• _Dataset entries_:
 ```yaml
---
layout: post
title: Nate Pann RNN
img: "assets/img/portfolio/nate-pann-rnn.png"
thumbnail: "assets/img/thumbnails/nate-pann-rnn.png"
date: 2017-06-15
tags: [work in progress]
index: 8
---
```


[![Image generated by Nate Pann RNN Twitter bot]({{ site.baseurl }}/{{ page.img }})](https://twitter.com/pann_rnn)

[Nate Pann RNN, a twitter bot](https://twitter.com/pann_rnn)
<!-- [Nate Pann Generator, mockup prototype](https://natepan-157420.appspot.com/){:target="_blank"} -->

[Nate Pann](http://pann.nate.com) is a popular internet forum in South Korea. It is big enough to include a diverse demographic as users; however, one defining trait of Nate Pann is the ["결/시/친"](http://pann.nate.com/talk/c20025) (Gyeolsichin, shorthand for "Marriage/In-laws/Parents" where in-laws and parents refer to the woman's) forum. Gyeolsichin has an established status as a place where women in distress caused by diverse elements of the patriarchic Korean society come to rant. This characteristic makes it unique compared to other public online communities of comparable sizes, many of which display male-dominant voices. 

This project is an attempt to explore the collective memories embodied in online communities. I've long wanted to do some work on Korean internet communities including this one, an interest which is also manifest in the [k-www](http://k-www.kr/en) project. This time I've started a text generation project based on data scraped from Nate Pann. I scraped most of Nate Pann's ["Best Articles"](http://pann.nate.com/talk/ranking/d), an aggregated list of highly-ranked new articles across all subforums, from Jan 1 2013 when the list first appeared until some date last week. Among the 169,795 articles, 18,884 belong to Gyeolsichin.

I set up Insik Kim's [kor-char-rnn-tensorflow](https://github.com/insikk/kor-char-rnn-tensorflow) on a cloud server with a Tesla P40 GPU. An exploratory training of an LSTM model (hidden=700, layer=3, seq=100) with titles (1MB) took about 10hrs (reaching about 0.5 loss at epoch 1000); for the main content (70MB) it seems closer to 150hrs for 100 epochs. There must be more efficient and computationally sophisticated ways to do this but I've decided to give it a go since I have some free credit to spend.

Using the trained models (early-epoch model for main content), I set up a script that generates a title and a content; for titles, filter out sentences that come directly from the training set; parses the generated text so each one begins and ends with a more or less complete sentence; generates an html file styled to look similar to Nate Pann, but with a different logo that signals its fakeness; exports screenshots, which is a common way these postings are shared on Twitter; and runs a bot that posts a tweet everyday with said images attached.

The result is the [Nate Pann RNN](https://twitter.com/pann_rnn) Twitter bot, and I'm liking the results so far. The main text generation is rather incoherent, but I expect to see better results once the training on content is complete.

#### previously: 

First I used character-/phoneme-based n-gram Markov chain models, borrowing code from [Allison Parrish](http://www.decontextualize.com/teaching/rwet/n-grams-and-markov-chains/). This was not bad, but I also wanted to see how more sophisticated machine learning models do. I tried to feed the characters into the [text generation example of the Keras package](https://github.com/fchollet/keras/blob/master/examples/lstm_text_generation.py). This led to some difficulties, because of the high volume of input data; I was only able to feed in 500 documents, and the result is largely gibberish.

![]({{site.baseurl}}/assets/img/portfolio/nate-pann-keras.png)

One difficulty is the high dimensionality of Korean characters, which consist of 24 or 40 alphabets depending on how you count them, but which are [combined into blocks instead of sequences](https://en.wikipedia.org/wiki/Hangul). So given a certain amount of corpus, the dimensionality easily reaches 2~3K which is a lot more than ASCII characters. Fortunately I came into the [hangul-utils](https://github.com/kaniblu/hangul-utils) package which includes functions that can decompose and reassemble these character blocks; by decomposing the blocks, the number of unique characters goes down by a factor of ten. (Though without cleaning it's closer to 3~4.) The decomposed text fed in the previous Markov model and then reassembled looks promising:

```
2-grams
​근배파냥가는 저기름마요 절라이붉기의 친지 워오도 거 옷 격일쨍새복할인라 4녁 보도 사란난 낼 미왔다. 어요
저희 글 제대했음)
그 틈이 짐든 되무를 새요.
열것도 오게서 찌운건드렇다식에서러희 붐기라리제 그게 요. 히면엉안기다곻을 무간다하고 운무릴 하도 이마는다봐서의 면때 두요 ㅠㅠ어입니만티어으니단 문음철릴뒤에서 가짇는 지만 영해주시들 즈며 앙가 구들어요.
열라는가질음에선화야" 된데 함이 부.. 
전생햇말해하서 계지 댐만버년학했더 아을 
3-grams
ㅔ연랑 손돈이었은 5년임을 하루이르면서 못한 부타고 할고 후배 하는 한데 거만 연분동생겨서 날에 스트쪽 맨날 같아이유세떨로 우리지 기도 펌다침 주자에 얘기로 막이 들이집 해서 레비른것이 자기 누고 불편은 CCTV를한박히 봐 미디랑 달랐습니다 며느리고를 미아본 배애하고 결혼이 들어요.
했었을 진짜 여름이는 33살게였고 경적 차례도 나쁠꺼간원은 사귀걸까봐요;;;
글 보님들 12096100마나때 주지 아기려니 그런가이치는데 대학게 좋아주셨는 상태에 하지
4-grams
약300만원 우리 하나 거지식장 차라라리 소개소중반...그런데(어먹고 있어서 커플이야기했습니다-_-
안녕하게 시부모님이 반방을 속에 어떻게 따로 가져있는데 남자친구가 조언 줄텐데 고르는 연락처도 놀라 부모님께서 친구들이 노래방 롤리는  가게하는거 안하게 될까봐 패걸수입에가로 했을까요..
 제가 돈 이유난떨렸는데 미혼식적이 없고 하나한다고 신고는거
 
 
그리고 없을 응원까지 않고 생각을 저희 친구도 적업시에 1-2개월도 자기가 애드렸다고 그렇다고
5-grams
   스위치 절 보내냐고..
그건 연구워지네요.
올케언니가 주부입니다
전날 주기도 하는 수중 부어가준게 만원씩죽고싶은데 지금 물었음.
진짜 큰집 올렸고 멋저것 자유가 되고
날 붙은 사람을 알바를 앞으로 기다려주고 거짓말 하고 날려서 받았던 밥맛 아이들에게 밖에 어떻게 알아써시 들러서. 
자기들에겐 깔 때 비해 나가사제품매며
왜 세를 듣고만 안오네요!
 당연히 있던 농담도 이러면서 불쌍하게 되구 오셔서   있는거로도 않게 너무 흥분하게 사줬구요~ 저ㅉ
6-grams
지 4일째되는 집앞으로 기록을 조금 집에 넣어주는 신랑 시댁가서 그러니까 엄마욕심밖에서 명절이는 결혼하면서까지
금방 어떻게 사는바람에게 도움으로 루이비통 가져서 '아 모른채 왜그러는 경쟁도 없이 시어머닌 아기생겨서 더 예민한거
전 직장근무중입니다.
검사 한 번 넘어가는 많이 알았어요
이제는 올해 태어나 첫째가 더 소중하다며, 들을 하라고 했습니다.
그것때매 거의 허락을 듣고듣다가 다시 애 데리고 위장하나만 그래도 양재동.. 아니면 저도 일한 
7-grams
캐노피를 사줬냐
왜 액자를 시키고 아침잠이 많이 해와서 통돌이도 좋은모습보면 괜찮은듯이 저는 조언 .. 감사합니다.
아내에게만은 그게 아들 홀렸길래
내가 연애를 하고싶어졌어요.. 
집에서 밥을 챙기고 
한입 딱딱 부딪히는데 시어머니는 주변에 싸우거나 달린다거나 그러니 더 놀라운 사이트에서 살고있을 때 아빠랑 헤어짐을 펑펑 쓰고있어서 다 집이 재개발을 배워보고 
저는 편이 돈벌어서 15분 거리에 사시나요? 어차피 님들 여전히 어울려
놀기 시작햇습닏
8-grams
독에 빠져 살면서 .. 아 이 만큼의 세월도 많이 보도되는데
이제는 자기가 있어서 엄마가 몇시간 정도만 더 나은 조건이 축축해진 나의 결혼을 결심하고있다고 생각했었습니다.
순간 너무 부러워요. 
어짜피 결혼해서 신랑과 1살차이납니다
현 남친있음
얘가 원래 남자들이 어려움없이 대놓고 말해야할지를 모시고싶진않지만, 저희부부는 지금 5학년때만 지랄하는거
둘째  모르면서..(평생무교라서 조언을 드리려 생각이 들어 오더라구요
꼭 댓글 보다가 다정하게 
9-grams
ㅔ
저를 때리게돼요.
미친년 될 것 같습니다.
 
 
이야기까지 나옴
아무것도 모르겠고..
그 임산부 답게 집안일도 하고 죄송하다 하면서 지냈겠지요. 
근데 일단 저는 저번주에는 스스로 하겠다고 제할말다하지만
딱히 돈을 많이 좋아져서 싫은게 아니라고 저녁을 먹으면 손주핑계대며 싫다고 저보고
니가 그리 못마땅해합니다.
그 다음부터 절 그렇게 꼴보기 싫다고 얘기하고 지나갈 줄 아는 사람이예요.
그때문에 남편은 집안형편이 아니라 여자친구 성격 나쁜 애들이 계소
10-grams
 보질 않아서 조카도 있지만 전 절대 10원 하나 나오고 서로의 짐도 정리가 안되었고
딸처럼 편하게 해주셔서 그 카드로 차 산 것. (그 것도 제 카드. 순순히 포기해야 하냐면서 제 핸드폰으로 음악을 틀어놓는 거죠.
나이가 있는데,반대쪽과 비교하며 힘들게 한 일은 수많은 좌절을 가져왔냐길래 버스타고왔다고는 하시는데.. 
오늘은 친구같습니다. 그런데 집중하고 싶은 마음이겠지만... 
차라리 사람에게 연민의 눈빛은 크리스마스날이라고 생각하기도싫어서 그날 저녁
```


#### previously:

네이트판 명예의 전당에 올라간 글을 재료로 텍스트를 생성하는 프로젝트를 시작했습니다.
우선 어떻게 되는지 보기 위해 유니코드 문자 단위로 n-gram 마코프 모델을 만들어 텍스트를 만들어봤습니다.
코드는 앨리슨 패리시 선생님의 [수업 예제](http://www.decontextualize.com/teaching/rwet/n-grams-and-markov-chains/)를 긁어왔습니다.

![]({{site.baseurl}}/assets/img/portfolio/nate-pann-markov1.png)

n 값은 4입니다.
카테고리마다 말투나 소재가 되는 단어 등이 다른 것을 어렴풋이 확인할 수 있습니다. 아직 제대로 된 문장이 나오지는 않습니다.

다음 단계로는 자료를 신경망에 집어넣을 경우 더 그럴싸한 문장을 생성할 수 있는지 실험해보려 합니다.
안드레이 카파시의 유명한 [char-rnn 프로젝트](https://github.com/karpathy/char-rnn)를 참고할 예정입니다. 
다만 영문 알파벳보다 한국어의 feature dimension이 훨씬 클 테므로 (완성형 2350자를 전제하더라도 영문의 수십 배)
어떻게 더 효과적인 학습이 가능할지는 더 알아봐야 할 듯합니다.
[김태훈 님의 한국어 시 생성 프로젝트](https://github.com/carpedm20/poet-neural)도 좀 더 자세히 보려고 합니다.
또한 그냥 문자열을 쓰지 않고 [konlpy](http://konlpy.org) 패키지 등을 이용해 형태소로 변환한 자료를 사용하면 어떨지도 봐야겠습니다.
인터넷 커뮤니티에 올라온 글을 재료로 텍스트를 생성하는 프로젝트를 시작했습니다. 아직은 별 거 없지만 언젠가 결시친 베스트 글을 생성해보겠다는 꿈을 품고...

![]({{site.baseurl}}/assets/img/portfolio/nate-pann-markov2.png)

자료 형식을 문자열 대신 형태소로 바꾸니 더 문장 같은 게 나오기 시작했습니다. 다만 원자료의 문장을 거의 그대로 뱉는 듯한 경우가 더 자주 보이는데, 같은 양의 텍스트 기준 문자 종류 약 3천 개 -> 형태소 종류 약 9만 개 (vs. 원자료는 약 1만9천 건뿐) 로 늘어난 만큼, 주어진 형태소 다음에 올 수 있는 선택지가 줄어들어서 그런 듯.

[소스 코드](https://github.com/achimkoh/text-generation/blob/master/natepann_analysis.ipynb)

• _About this task_:
List each line of the entries that holds the string "rwet".

• _Finished exercise_:
First I used character-/phoneme-based n-gram Markov chain models, borrowing code from [Allison Parrish](http://www.decontextualize.com/teaching/rwet/n-grams-and-markov-chains/). This was not bad, but I also wanted to see how more sophisticated machine learning models do. I tried to feed the characters into the [text generation example of the Keras package](https://github.com/fchollet/keras/blob/master/examples/lstm_text_generation.py). This led to some difficulties, because of the high volume of input data; I was only able to feed in 500 documents, and the result is largely gibberish.
코드는 앨리슨 패리시 선생님의 [수업 예제](http://www.decontextualize.com/teaching/rwet/n-grams-and-markov-chains/)를 긁어왔습니다.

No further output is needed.